In this slow season over the holidays we have some alarming news. It is globalisation which is making us fat apparently:
Globalisation has been a health disaster, creating a generation of people who expend so little energy each day that they no longer need to eat the same amount of calories as their parents, a new study by the London School of Economics suggests.
An analysis of 30 years of data by the LSE has proven that the obesity crisis is largely driven by modern lifestyles, which have allowed people to become so inter-connected that they barely need to leave their desks or sofas to work, socialise or shop.
It means that traditional meals recommended by parents are now simply too much for a less-active generation.
Trade deals between countries have also caused food prices to tumble, creating virtually unlimited access to unrestricted calories for most people, while on-tap entertainment through television, smartphones and personal computers has replaced many traditional hobbies and activities.
We have been saying much the same thing for some time now. We expend less energy than previous generations and don't eat as much less than previous generations as we perhaps should do. Thus the obesity.

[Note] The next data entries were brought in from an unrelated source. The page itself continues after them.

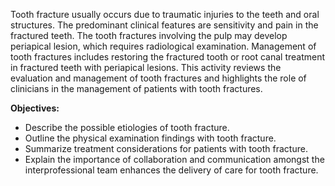 Tooth fracture usually occurs due to traumatic injuries to the teeth and oral structures. The predominant clinical features are sensitivity and pain in the fractured teeth. The tooth fractures involving the pulp may develop periapical lesion, which requires radiological examination. Management of tooth fractures includes restoring the fractured tooth or root canal treatment in fractured teeth with periapical lesions. This activity reviews the evaluation and management of tooth fractures and highlights the role of clinicians in the management of patients with tooth fractures.

**Objectives:**
- Describe the possible etiologies of tooth fracture. 
- Outline the physical examination findings with tooth fracture.
- Summarize treatment considerations for patients with tooth fracture.
- Explain the importance of collaboration and communication amongst the interprofessional team enhances the delivery of care for tooth fracture.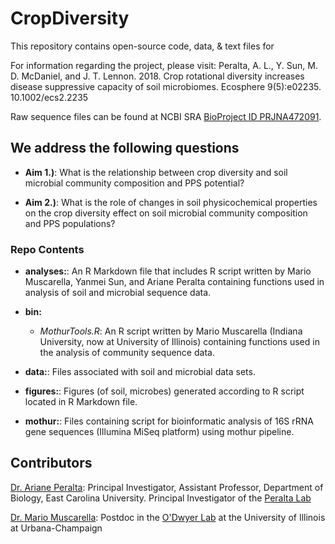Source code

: # CropDiversity

This repository contains open-source code, data, & text files for 

For information regarding the project, please visit: 
Peralta, A. L., Y. Sun, M. D. McDaniel, and J. T. Lennon. 2018. Crop rotational diversity increases disease
suppressive capacity of soil microbiomes. Ecosphere 9(5):e02235. 10.1002/ecs2.2235

Raw sequence files can be found at NCBI SRA [BioProject ID PRJNA472091](https://www.ncbi.nlm.nih.gov/bioproject/?term=PRJNA472091).

## We address the following questions

* **Aim 1.)**: What is the relationship between crop diversity and soil microbial community composition and PPS potential?

* **Aim 2.)**: What is the role of changes in soil physicochemical properties on the crop diversity effect on soil microbial community composition and PPS populations?

### Repo Contents

* **analyses:**: An R Markdown file that includes R script written by Mario Muscarella, Yanmei Sun, and Ariane Peralta containing functions used in analysis of soil and microbial sequence data.

* **bin:** 
	* *MothurTools.R*: An R script written by Mario Muscarella (Indiana University, now at University of Illinois) containing functions used in the analysis of community sequence data.

* **data:**: Files associated with soil and microbial data sets. 

* **figures:**: Figures (of soil, microbes) generated according to R script located in R Markdown file.

* **mothur:**: Files containing script for bioinformatic analysis of 16S rRNA gene sequences (Illumina MiSeq platform) using mothur pipeline.

## Contributors

[Dr. Ariane Peralta]( ): Principal Investigator, Assistant Professor, Department of Biology, East Carolina University. Principal Investigator of the [Peralta Lab](http://www.peraltalab.com)

[Dr. Mario Muscarella](http://mmuscarella.github.io/): Postdoc in the [O'Dwyer Lab](https://publish.illinois.edu/odwyerlab/) at the University of Illinois at Urbana-Champaign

However, blaming this upon globalisation seems a little off. For as the actual paper itself says:
However, the effect only becomes significant after we controlled for the reduction in food prices and the increasing percentage of active women in the labor force, which has a consistently positive and significant effect on obesity. When we decompose the globalization index on that of its components, economic components appear to be either not significant or exhibit negligible coefficients, while social globalization effects are robust. Similarly, when we in turn decompose the social globalization in its components, we find that the significant effect is driven by changes in personal contacts, and information flows.
We're all sending cat pictures to each other on Facebook instead of walking around the corner to see our friends.
This is not what we would really refer to as globalisation if we're honest. Technological advance, possibly, but globalisation not really.
In a nutshell, we find that social globalization—and more specifically changes in information flows and personal contact—stands out as a robust explanation for the expansion of the obese and overweight population and the rise of calorie consumption.
That really just is not what we would term globalisation.